## [MATERIAL PROVIDED]
<<<<
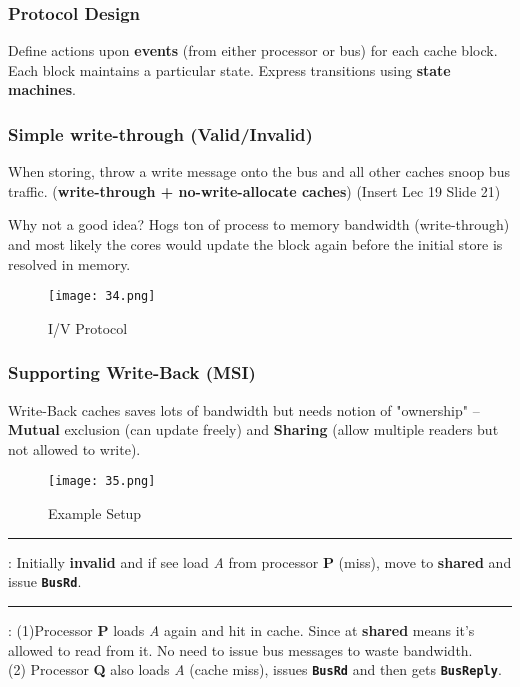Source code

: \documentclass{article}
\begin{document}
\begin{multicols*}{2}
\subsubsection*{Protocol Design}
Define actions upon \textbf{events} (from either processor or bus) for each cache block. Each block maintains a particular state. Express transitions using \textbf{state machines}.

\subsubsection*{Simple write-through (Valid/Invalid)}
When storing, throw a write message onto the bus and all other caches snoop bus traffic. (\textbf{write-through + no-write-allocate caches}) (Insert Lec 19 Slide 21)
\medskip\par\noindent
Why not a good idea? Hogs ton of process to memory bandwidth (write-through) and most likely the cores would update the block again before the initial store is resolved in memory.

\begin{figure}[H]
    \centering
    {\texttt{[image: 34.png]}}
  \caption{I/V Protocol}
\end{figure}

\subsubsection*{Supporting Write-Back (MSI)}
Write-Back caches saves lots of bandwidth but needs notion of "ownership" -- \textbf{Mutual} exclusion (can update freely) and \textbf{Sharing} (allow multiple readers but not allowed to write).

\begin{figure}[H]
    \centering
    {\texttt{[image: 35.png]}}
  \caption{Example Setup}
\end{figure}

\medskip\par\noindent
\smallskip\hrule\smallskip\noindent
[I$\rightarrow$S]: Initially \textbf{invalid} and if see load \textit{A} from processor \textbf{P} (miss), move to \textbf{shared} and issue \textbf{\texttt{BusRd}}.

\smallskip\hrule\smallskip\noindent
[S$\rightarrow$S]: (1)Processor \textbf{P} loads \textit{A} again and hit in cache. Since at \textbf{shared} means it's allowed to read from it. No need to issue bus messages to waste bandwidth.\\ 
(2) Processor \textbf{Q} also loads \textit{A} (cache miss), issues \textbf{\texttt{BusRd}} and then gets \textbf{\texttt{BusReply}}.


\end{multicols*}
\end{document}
>>>>
## [WORK INSTRUCTIONS]
Print precisely the lines from the one with "(cache miss), issues" through the end of the data above, adding nothing.

## [SOLUTION]
(2) Processor \textbf{Q} also loads \textit{A} (cache miss), issues \textbf{\texttt{BusRd}} and then gets \textbf{\texttt{BusReply}}.


\end{multicols*}
\end{document}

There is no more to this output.